**Task prompt:**
Filter this listing down to the lines that contain the word "Profile", and copy them.

**Data shown:**
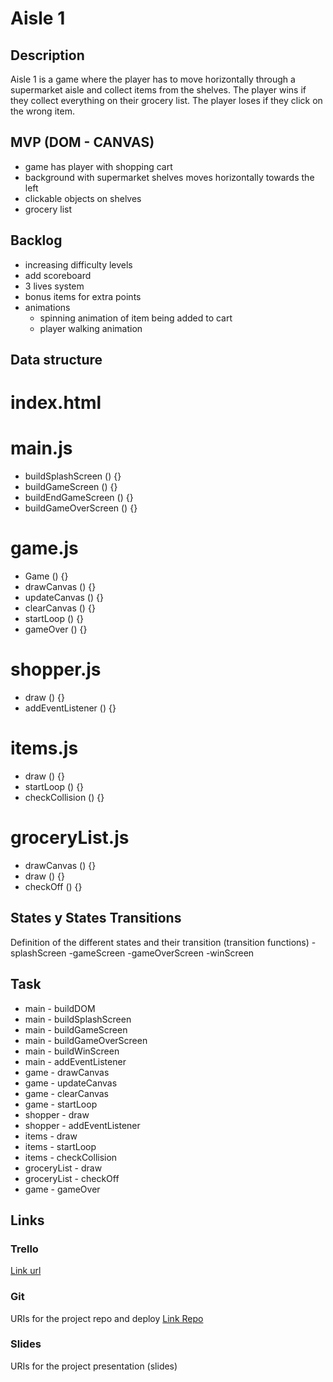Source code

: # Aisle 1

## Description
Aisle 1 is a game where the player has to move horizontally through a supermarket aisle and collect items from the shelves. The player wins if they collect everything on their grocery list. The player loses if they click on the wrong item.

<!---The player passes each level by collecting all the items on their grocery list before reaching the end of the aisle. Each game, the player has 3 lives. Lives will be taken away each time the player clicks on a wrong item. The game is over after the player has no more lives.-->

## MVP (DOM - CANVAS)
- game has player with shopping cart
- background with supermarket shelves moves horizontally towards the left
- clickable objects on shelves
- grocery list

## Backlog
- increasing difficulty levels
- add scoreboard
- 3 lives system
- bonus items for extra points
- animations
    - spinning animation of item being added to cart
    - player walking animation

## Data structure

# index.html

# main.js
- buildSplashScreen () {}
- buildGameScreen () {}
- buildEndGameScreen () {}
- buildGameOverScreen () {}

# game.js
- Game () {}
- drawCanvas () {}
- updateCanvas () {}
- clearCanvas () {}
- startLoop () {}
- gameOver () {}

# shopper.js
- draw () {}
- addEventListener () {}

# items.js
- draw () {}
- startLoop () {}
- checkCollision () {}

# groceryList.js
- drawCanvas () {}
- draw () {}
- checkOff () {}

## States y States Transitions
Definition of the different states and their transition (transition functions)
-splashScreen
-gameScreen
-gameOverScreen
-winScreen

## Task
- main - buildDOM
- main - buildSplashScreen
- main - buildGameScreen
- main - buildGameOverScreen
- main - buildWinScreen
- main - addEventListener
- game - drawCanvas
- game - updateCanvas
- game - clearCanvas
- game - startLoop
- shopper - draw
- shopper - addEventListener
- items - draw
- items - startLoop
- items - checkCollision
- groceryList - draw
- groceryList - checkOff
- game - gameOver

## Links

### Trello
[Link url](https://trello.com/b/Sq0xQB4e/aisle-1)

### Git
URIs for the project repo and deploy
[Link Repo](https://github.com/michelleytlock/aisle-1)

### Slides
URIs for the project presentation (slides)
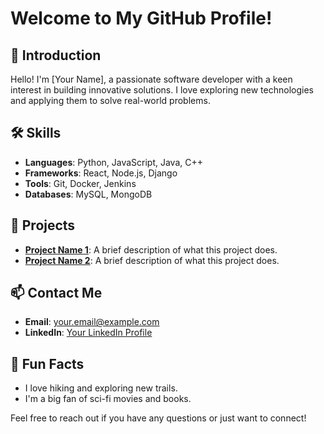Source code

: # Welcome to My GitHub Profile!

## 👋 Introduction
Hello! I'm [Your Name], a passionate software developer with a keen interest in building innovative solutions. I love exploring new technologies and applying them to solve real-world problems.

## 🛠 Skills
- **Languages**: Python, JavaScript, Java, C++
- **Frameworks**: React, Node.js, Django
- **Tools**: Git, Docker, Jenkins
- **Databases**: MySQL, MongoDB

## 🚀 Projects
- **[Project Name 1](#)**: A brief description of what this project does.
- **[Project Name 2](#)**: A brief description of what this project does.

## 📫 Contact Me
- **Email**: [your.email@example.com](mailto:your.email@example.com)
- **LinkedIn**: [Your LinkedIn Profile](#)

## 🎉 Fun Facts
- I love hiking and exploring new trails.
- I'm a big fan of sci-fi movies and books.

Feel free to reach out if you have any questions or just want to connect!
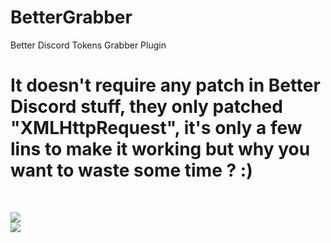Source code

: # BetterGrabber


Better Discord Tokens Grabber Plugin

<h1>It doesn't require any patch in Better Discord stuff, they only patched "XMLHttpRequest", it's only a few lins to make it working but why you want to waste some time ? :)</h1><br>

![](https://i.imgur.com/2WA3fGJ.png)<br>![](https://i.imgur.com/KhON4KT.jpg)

**Exercise response:**
: # Welcome to My GitHub Profile!
- **LinkedIn**: [Your LinkedIn Profile](#)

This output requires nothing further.